This school, it must be remembered, was projected at a time when most of the country weeklies and many of the journals in small towns were owned and operated by practical printers, who usually conducted a job-printing business as well. These papers generally afforded a living for only one man, and perforce were "edited" by their owners. Often the editorials were "written at the case." That is, they were not penned and then put in type but were composed as the "editor" stood in front of his type case with his "stick," and "set" them. Printers of this sort, their sons  p425  and helpers, were those for whom the "press scholar­ships" were intended. Apparently the aim was to train the printer to be an editor rather than to qualify the prospective editor in the art of printing. "The reason we propose giving these press scholar­ships is this," Professor William Preston Johnston told a reporter of The New York Sun, ". . . Printing is one of the arts which diffuse education and we should therefore seek to qualify printers for the task of educating as far as possible. We do not hope to make men fit for the editorial chair at once, but we do hope to give them as thorough a training as possible in the ways of their profession and to give them as good an education as possible that they may make better and more cultivated editors."27

Along with the extension of the scientific schools and the establishment of the press scholar­ships, the faculty recommended and the trustees approved the establishment of a separate chair of English Language and Literature, as soon as funds were available. History and Political Economy were to be taken from that chair and, with International Law, were to constitute a separate school.28

At the same time the trustees authorized the selection of six "resident masters," who corresponded, in a sense, to the fellows of more recent appointment in American universities. Three men were to be named annually, for terms of two years, from among the graduating masters of arts of the college. They were to pursue at least one study in the college, were to teach one hour a day, were to have exemption from all college fees, and were each to receive $200 annually from the college. Efforts were to be made to endow these master­ships at $3000 each.29

Finally, in this enlarged program, a summer school was projected. It was to be under the care of an executive committee consisting of three members of the faculty and was to be taught by the assistant professors or by others specially licensed for the purpose. Students who passed the course of this summer school could be admitted to the regular college classes.​30 Apparently the purpose of this school was to supply the deficiencies in preparation that were then hampering the work of the college.

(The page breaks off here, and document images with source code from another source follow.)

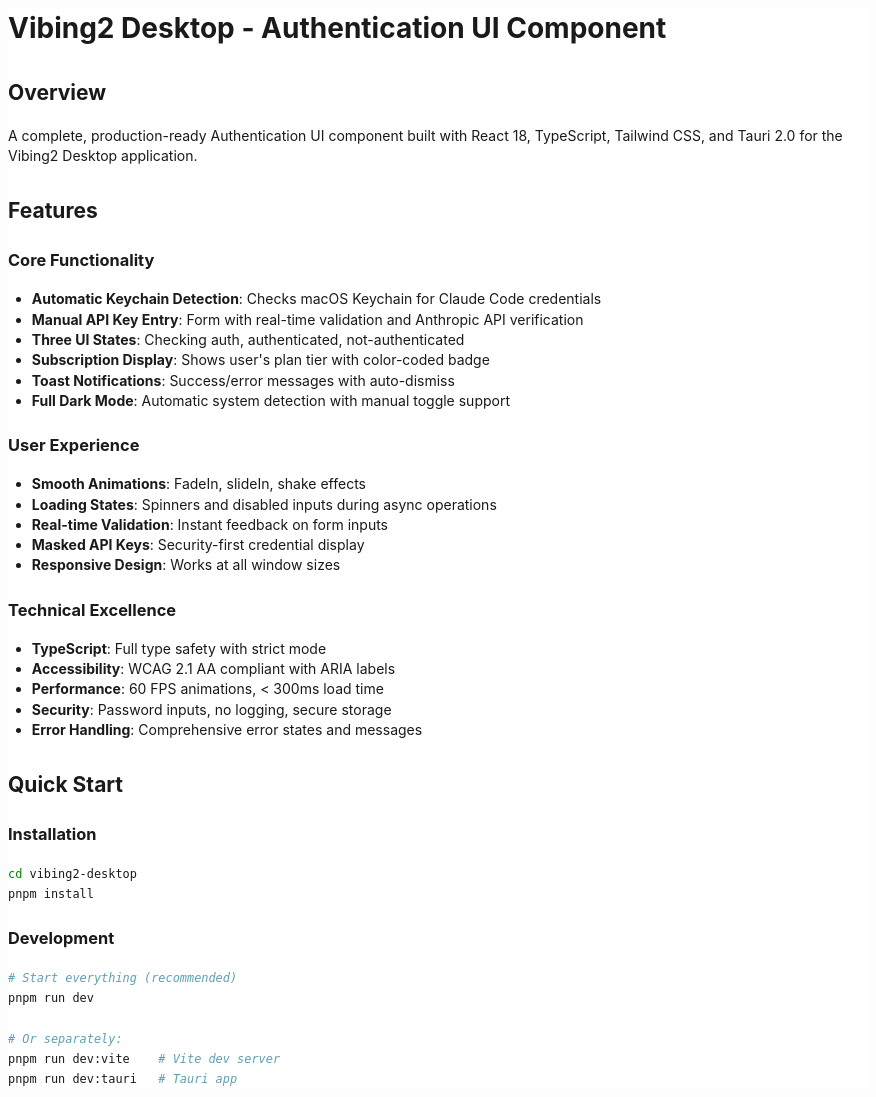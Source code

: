 # Vibing2 Desktop - Authentication UI Component

## Overview

A complete, production-ready Authentication UI component built with React 18, TypeScript, Tailwind CSS, and Tauri 2.0 for the Vibing2 Desktop application.

## Features

### Core Functionality
- **Automatic Keychain Detection**: Checks macOS Keychain for Claude Code credentials
- **Manual API Key Entry**: Form with real-time validation and Anthropic API verification
- **Three UI States**: Checking auth, authenticated, not-authenticated
- **Subscription Display**: Shows user's plan tier with color-coded badge
- **Toast Notifications**: Success/error messages with auto-dismiss
- **Full Dark Mode**: Automatic system detection with manual toggle support

### User Experience
- **Smooth Animations**: FadeIn, slideIn, shake effects
- **Loading States**: Spinners and disabled inputs during async operations
- **Real-time Validation**: Instant feedback on form inputs
- **Masked API Keys**: Security-first credential display
- **Responsive Design**: Works at all window sizes

### Technical Excellence
- **TypeScript**: Full type safety with strict mode
- **Accessibility**: WCAG 2.1 AA compliant with ARIA labels
- **Performance**: 60 FPS animations, < 300ms load time
- **Security**: Password inputs, no logging, secure storage
- **Error Handling**: Comprehensive error states and messages

## Quick Start

### Installation

```bash
cd vibing2-desktop
pnpm install
```

### Development

```bash
# Start everything (recommended)
pnpm run dev

# Or separately:
pnpm run dev:vite    # Vite dev server
pnpm run dev:tauri   # Tauri app
```
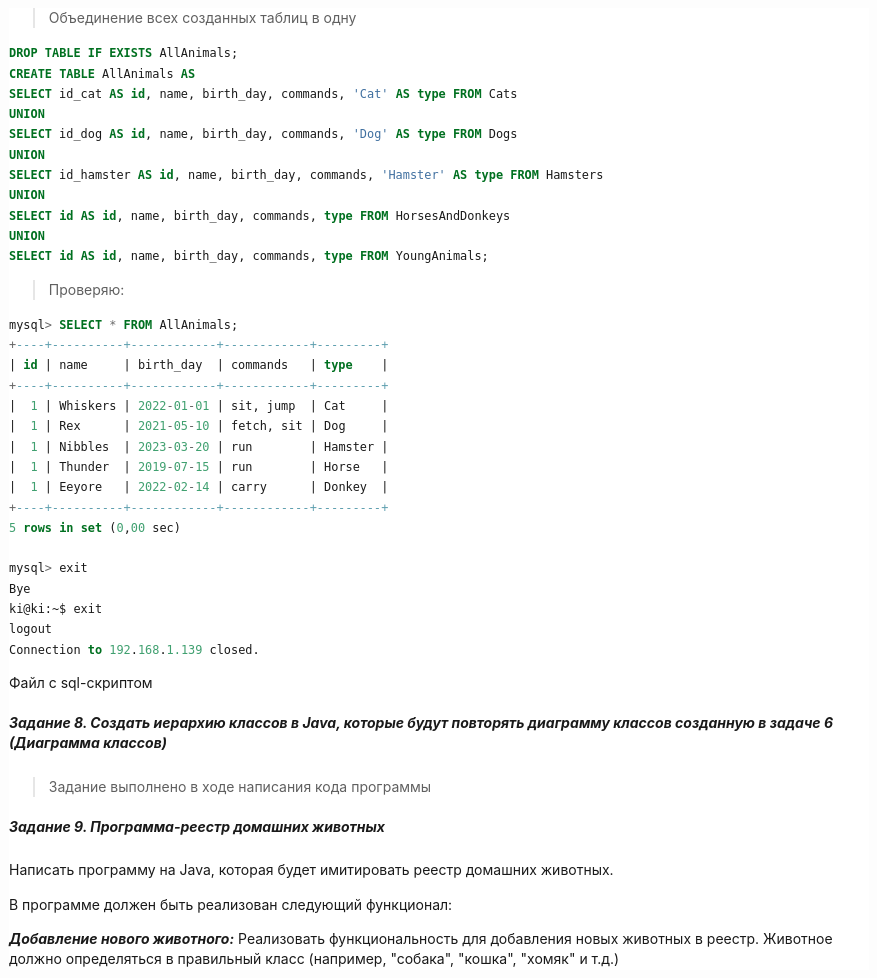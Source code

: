 > Объединение всех созданных таблиц в одну

```sql
DROP TABLE IF EXISTS AllAnimals;
CREATE TABLE AllAnimals AS
SELECT id_cat AS id, name, birth_day, commands, 'Cat' AS type FROM Cats
UNION
SELECT id_dog AS id, name, birth_day, commands, 'Dog' AS type FROM Dogs
UNION
SELECT id_hamster AS id, name, birth_day, commands, 'Hamster' AS type FROM Hamsters
UNION
SELECT id AS id, name, birth_day, commands, type FROM HorsesAndDonkeys
UNION
SELECT id AS id, name, birth_day, commands, type FROM YoungAnimals;
```

> Проверяю:

```sql
mysql> SELECT * FROM AllAnimals;
+----+----------+------------+------------+---------+
| id | name     | birth_day  | commands   | type    |
+----+----------+------------+------------+---------+
|  1 | Whiskers | 2022-01-01 | sit, jump  | Cat     |
|  1 | Rex      | 2021-05-10 | fetch, sit | Dog     |
|  1 | Nibbles  | 2023-03-20 | run        | Hamster |
|  1 | Thunder  | 2019-07-15 | run        | Horse   |
|  1 | Eeyore   | 2022-02-14 | carry      | Donkey  |
+----+----------+------------+------------+---------+
5 rows in set (0,00 sec)

mysql> exit
Bye
ki@ki:~$ exit
logout
Connection to 192.168.1.139 closed.
```

Файл с sql-скриптом

##### Задание 8. Создать иерархию классов в Java, которые будут повторять диаграмму классов созданную в задаче 6 (Диаграмма классов)

> Задание выполнено в ходе написания кода программы

##### Задание 9. Программа-реестр домашних животных

Написать программу на Java, которая будет имитировать реестр домашних животных.

В программе должен быть реализован следующий функционал:

***Добавление нового животного:*** Реализовать функциональность для добавления новых животных в реестр. Животное должно
определяться в правильный класс (например, "собака", "кошка", "хомяк" и т.д.)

 p426  These plans, like those General Lee had received when he came to Lexington, were pervaded with the ideals of Christianity. Taught in no school, religion was to be inculcated through all of them. Lee had come to Lexington as much a missionary as an educator. When he had told Indicates a West Point graduate and gives his Class.Pendleton in 1865 that he would not hesitate to give his services to the college, if he thought he could be of any "benefit" to the youth of the South, he had used the word as much in its moral as in its educational sense.​31 He meant precisely what he said in an oft-quoted remark: "If I could only know that all the young men in the college were good Christians, I should have nothing more to desire. I dread the thought of any student going away from college without becoming a sincere Christian."​32 His first conversation about the college, that with Reverend Mr. Wilmer, had turned to the part religion should have in his work there. The same purpose dominated to the last. Yet he rarely employed the term "Christian education"; he did not believe there was any other kind worthy of the name.

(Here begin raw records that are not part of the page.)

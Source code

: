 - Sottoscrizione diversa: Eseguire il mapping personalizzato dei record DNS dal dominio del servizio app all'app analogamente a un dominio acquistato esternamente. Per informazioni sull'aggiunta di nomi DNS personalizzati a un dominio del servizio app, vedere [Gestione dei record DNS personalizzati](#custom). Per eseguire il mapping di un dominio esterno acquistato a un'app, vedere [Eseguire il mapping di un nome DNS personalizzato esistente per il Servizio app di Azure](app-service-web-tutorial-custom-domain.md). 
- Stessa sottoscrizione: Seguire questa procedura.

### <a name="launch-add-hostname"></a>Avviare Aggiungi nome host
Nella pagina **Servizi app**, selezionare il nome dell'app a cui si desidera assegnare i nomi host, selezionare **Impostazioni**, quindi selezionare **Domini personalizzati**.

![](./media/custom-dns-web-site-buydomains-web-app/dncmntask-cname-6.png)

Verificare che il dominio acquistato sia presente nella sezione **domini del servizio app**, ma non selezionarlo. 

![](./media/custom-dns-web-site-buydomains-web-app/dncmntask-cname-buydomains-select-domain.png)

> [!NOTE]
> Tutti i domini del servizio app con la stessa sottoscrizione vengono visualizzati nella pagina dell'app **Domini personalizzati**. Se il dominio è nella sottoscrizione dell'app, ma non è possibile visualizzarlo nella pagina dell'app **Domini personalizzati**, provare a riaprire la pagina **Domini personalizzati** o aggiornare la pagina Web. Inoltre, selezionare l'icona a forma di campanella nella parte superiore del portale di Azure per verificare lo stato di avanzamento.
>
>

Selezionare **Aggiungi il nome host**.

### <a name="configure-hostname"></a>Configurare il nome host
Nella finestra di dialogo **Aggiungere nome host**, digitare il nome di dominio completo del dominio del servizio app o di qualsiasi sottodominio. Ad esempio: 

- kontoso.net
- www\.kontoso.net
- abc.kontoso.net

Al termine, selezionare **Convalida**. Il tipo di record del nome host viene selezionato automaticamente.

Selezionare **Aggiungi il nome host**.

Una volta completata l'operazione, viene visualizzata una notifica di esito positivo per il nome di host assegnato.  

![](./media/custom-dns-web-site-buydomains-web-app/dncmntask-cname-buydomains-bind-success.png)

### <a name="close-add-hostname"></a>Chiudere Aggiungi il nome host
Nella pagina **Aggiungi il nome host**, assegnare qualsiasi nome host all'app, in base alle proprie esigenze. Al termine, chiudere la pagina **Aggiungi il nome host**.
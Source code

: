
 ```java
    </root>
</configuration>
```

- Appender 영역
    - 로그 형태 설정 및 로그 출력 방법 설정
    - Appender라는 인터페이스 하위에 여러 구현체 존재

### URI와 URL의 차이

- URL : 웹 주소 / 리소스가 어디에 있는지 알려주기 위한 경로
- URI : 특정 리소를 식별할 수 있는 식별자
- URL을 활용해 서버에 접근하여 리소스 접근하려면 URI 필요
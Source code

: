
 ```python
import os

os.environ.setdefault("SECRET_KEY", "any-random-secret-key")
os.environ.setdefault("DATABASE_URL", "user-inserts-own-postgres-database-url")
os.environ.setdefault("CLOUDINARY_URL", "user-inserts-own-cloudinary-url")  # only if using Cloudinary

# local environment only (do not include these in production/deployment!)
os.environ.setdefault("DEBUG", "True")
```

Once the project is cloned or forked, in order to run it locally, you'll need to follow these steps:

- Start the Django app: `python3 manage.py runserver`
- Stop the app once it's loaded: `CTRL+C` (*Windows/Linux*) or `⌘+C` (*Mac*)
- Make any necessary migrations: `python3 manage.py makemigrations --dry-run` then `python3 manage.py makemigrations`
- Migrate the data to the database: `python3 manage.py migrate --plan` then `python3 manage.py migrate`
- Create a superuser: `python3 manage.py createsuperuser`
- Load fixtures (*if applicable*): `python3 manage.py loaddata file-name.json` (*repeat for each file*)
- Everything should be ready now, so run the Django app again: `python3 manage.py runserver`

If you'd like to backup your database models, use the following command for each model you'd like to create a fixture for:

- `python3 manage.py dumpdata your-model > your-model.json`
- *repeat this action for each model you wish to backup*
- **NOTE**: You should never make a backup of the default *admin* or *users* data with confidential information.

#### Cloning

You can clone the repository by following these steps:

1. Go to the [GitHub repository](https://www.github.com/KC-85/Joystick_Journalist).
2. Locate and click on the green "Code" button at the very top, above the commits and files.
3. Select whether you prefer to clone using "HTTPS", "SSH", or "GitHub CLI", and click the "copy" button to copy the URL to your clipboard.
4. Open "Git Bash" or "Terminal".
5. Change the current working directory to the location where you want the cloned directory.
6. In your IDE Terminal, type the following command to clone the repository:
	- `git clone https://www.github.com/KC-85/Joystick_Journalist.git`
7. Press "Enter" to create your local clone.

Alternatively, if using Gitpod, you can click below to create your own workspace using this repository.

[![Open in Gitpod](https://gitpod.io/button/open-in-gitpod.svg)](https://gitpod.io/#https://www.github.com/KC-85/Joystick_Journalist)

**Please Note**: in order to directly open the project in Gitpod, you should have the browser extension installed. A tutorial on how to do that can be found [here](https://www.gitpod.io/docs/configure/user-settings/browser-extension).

If General Lee had lived longer and the funds had been found, still other educational ideals doubtless would have been developed at Washington College. As it was, the program of 1869 represents the scene at its widest before the curtain dropped. To summarize, General Lee took a college whose president and four professors, prior to his coming, had been teaching Greek, Latin, "Natural Philosophy," Mathematics, and "Moral Philosophy" to a handful of boys, and he either enlarged, or planned to enlarge this institution to this general plan:

I. A classical college, with a Christian atmosphere, elective courses, and high standards, presenting the cultural studies as the "foundation of a solid education."

II. A group of scientific schools, with special emphasis on chemistry and engineering, civil, mining, and mechanical, and with laboratory facilities for all the sciences. In these scientific schools, as in the classical courses, the elective system prevailed, but a fixed minimum of work was required.

III. In the classical college and for the schools of science, adequate training was to be provided in modern languages, including  p427  Spanish, which General Lee himself insisted was of special importance because the relations of the United States with Latin America were destined to be much closer.

IV. A school of commerce, similar in many respects to those established in recent years in the United States. It did not cover economic theory, however, so fully as do modern courses in commerce, and it was intended to give students practical knowledge of subjects among which were some now relegated to business colleges, namely, office-methods, including penman­ship, book-keeping, and stenography.

V. A school of agriculture, with what would now be styled a "demonstration farm."

VI. A system of press scholar­ships, designed primarily to acquaint young printers with editorial methods and to enlarge their education.

VII. A school of law as an integral part of the college.​33

VIII. A summer school to assure the better preparation of students entering the regular courses.

IX. The encouragement of advanced study through the establishment of "resident master­ships," corresponding to modern university fellow­ships.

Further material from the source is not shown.